Please give the entries below again exactly, omitting every picture.

>>>

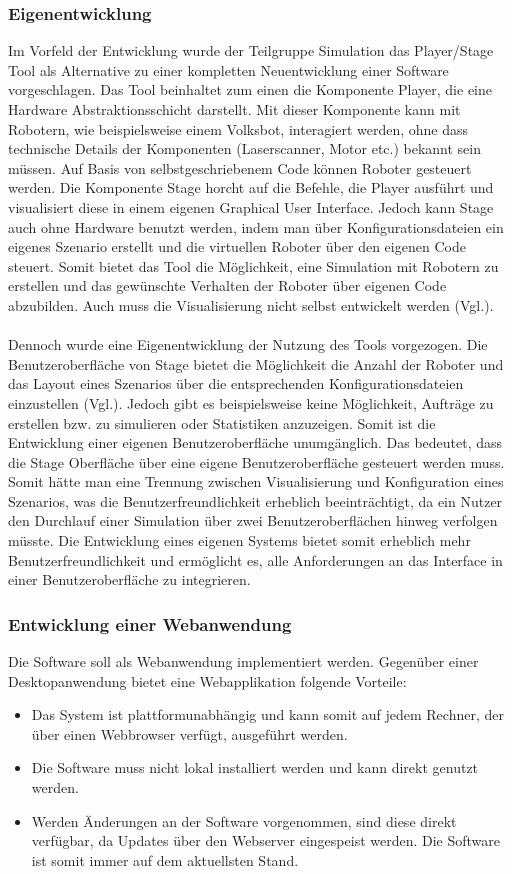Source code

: \subsubsection{Eigenentwicklung}
Im Vorfeld der Entwicklung wurde der Teilgruppe Simulation das Player/Stage Tool als Alternative zu einer kompletten Neuentwicklung einer Software vorgeschlagen. Das Tool beinhaltet zum einen die Komponente Player, die eine Hardware Abstraktionsschicht darstellt. Mit dieser Komponente kann mit Robotern, wie beispielsweise einem Volksbot, interagiert werden, ohne dass technische Details der Komponenten (Laserscanner, Motor etc.) bekannt sein müssen. Auf Basis von selbstgeschriebenem Code können Roboter gesteuert werden. Die Komponente Stage horcht auf die Befehle, die Player ausführt und visualisiert diese in einem eigenen Graphical User Interface. Jedoch kann Stage auch ohne Hardware benutzt werden, indem man über Konfigurationsdateien ein eigenes Szenario erstellt und die virtuellen Roboter über den eigenen Code steuert. Somit bietet das Tool die Möglichkeit, eine Simulation mit Robotern zu erstellen und das gewünschte Verhalten der Roboter über eigenen Code abzubilden. Auch muss die Visualisierung nicht selbst entwickelt werden (Vgl.\cite{plstg}). 
\\\\
Dennoch wurde eine Eigenentwicklung der Nutzung des Tools vorgezogen. Die Benutzeroberfläche von Stage bietet die Möglichkeit die Anzahl der Roboter und das Layout eines Szenarios über die entsprechenden Konfigurationsdateien einzustellen (Vgl.\cite{plstg}). Jedoch gibt es beispielsweise keine Möglichkeit, Aufträge zu erstellen bzw. zu simulieren oder Statistiken anzuzeigen. Somit ist die Entwicklung einer eigenen Benutzeroberfläche unumgänglich. Das bedeutet, dass die Stage Oberfläche über eine eigene Benutzeroberfläche gesteuert werden muss. Somit hätte man eine Trennung zwischen Visualisierung und Konfiguration eines Szenarios, was die Benutzerfreundlichkeit erheblich beeinträchtigt, da ein Nutzer den Durchlauf einer Simulation über zwei Benutzeroberflächen hinweg verfolgen müsste. Die Entwicklung eines eigenen Systems bietet somit erheblich mehr Benutzerfreundlichkeit und ermöglicht es, alle Anforderungen an das Interface in einer Benutzeroberfläche zu integrieren.
\subsubsection{Entwicklung einer Webanwendung}\label{sec:Entwicklung einer Webanwendung} 
Die Software soll als Webanwendung implementiert werden. Gegenüber einer Desktopanwendung bietet eine Webapplikation folgende Vorteile:
\begin{itemize}
\item Das System ist plattformunabhängig und kann somit auf jedem Rechner, der über einen Webbrowser verfügt, ausgeführt werden.
\item Die Software muss nicht lokal installiert werden und kann direkt genutzt werden.
\item Werden Änderungen an der Software vorgenommen, sind diese direkt verfügbar, da Updates über den Webserver eingespeist werden. Die Software ist somit immer auf dem aktuellsten Stand. 
\end{itemize}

<<<

**EXPECTED OUTPUT**.
Source code

: \subsubsection{Eigenentwicklung}
Im Vorfeld der Entwicklung wurde der Teilgruppe Simulation das Player/Stage Tool als Alternative zu einer kompletten Neuentwicklung einer Software vorgeschlagen. Das Tool beinhaltet zum einen die Komponente Player, die eine Hardware Abstraktionsschicht darstellt. Mit dieser Komponente kann mit Robotern, wie beispielsweise einem Volksbot, interagiert werden, ohne dass technische Details der Komponenten (Laserscanner, Motor etc.) bekannt sein müssen. Auf Basis von selbstgeschriebenem Code können Roboter gesteuert werden. Die Komponente Stage horcht auf die Befehle, die Player ausführt und visualisiert diese in einem eigenen Graphical User Interface. Jedoch kann Stage auch ohne Hardware benutzt werden, indem man über Konfigurationsdateien ein eigenes Szenario erstellt und die virtuellen Roboter über den eigenen Code steuert. Somit bietet das Tool die Möglichkeit, eine Simulation mit Robotern zu erstellen und das gewünschte Verhalten der Roboter über eigenen Code abzubilden. Auch muss die Visualisierung nicht selbst entwickelt werden (Vgl.\cite{plstg}). 
\\\\
Dennoch wurde eine Eigenentwicklung der Nutzung des Tools vorgezogen. Die Benutzeroberfläche von Stage bietet die Möglichkeit die Anzahl der Roboter und das Layout eines Szenarios über die entsprechenden Konfigurationsdateien einzustellen (Vgl.\cite{plstg}). Jedoch gibt es beispielsweise keine Möglichkeit, Aufträge zu erstellen bzw. zu simulieren oder Statistiken anzuzeigen. Somit ist die Entwicklung einer eigenen Benutzeroberfläche unumgänglich. Das bedeutet, dass die Stage Oberfläche über eine eigene Benutzeroberfläche gesteuert werden muss. Somit hätte man eine Trennung zwischen Visualisierung und Konfiguration eines Szenarios, was die Benutzerfreundlichkeit erheblich beeinträchtigt, da ein Nutzer den Durchlauf einer Simulation über zwei Benutzeroberflächen hinweg verfolgen müsste. Die Entwicklung eines eigenen Systems bietet somit erheblich mehr Benutzerfreundlichkeit und ermöglicht es, alle Anforderungen an das Interface in einer Benutzeroberfläche zu integrieren.
\subsubsection{Entwicklung einer Webanwendung}\label{sec:Entwicklung einer Webanwendung} 
Die Software soll als Webanwendung implementiert werden. Gegenüber einer Desktopanwendung bietet eine Webapplikation folgende Vorteile:
\begin{itemize}
\item Das System ist plattformunabhängig und kann somit auf jedem Rechner, der über einen Webbrowser verfügt, ausgeführt werden.
\item Die Software muss nicht lokal installiert werden und kann direkt genutzt werden.
\item Werden Änderungen an der Software vorgenommen, sind diese direkt verfügbar, da Updates über den Webserver eingespeist werden. Die Software ist somit immer auf dem aktuellsten Stand. 
\end{itemize}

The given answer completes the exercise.